WHEREAS, the Holding Company believes that the assurance of Executive's
employment by the Holding Company and by the Bank for the term of this Agreement
and the benefit of his business experience is of material importance to Holding
Company and Bank; and
WHEREAS, Executive desires to serve in the employ of the Holding
Company and the Bank on a full-time basis for the term of this Agreement;
WHEREAS, it is in the best interest of the Holding Company that
Executive be responsible primarily to the Holding Company's Board of Directors;
NOW, THEREFORE, in consideration of the mutual covenants herein
contained, and upon the other terms and conditions hereinafter provided, the
parties to this Agreement hereby agree as follows:
1. POSITIONS AND RESPONSIBILITIES
(a) During the term of this Agreement Executive agrees to serve as President and
Chief Executive Officer of the Holding Company and of Bank. Executive shall
render administrative and management services to the Holding Company and to Bank
such as are customarily performed by persons in a similar executive capacity.

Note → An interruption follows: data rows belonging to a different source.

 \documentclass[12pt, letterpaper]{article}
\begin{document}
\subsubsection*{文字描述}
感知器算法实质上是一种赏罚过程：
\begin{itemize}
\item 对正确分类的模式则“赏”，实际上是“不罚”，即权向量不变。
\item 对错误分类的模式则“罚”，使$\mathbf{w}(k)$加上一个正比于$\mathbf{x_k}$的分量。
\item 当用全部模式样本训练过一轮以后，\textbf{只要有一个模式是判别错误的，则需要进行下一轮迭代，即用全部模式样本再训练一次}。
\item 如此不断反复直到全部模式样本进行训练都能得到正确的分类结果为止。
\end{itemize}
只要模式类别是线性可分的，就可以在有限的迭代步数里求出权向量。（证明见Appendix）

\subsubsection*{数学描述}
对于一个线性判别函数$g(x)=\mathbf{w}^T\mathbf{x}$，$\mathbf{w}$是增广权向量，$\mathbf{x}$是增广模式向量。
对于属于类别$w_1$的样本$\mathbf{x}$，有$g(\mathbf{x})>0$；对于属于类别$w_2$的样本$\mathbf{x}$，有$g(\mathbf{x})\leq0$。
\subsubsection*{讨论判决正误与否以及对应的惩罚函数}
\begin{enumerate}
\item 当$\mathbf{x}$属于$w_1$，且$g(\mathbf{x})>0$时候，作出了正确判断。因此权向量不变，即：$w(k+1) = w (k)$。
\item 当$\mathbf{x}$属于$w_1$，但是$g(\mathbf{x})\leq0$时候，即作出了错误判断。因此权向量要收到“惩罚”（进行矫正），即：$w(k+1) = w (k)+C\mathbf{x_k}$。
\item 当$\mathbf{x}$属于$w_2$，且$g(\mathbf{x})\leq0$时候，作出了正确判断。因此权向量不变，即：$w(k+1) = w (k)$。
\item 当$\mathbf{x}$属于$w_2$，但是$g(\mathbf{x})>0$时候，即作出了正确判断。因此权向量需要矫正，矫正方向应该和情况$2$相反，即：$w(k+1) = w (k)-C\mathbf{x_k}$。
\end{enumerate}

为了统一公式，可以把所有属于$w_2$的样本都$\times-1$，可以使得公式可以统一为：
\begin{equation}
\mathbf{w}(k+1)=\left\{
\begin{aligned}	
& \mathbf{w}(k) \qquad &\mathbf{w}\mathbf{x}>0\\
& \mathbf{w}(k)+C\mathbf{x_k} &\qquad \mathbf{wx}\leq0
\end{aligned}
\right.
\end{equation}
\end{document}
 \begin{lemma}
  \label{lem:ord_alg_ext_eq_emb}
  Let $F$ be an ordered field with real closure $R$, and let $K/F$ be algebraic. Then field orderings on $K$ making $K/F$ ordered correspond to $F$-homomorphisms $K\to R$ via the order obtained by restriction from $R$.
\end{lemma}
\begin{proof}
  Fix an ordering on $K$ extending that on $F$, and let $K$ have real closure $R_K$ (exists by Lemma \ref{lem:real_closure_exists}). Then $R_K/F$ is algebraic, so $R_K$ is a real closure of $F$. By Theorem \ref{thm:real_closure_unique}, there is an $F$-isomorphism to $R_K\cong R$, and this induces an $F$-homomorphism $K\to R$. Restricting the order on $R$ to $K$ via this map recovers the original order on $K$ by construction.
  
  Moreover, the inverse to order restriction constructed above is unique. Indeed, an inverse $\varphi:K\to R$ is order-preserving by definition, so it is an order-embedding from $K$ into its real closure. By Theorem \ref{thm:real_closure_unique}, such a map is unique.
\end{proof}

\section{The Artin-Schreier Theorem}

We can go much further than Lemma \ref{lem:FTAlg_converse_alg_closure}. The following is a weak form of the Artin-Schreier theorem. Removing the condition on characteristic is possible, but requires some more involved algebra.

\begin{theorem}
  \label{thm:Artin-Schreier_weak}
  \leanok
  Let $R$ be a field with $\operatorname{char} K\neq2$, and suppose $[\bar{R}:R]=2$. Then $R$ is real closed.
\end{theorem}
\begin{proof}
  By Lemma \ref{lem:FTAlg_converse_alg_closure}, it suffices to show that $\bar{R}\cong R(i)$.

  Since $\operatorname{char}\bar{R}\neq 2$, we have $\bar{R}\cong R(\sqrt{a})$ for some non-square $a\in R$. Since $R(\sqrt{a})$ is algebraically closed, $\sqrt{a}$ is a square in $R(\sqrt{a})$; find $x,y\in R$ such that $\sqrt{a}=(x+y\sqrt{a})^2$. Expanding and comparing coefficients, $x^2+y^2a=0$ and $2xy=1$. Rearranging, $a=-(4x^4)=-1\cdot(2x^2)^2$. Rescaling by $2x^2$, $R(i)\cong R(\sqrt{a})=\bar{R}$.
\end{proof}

During the term of this agreement, Executive also agrees to serve, if elected,
as a director of the Bank and of the Holding Company, and in such capacity will
carry out such duties and responsibilities reasonably appropriate to that
office.
(b) Holding Company hires Executive to serve in the capacities described in (a)
above, and shall cause Bank to hire Executive to serve in the Bank capacities
described in (a) above, provided, however, that Executive shall be primarily
responsible to Holding Company Board of Directors.
(c) During the term of Executive's employment under this Agreement, except for
periods of absence occasioned by illness, vacation, and other reasonable leaves
of absence, Executive shall devote substantially all his business time,
attention, skill, and efforts to the faithful performance of his duties under
this Agreement, including activities and services related to the organization,
operation and management of the Company and subsidiaries, as well as
participation in community,
professional and civic organizations; provided, however, that, with the approval
of the Board of Directors of the Holding Company (the "Board of Directors"), as
evidenced by a resolution of the Board of Directors, from time to time,
Executive may serve, or continue to serve, on the boards of directors of, and
hold any other offices or positions in, companies or organizations, which, in
the judgment of the Board of Directors, will not present any conflict of
interest with the Company or subsidiaries or materially affect the performance
of Executive's duties pursuant to this Agreement.
2. TERM OF EMPLOYMENT
Executive's employment under this Agreement shall be deemed to have commenced as
of the Effective Time. Notwithstanding anything in this Agreement to the
contrary, the employment created hereunder is "at will" employment. Either
Executive or the Holding Company may terminate Executive's employment with the
Company at any time with or without cause, subject to the terms and conditions
of this Agreement.
3. COMPENSATION, BENEFITS AND REIMBURSEMENT
(a) Base Salary. The Company shall pay Executive an annual salary as determined,
not less frequently than annually, by the Board of Directors ("Base Salary").
Executive's Base Salary shall be payable in accordance with the normal payroll
practices of the Company. Whenever used in this Agreement, Base Salary shall
include any amounts of compensation deferred by Executive under any tax
qualified retirement or welfare benefit plan or any other deferred compensation
arrangement maintained by Company.
(b) Incentive Compensation. In addition to his Base Salary, Executive shall be
entitled to participate in any incentive compensation bonus programs sponsored
by the Company. Executive's incentive compensation shall be determined by the
Company's Board of Directors or a committee appointed by the Board of Directors.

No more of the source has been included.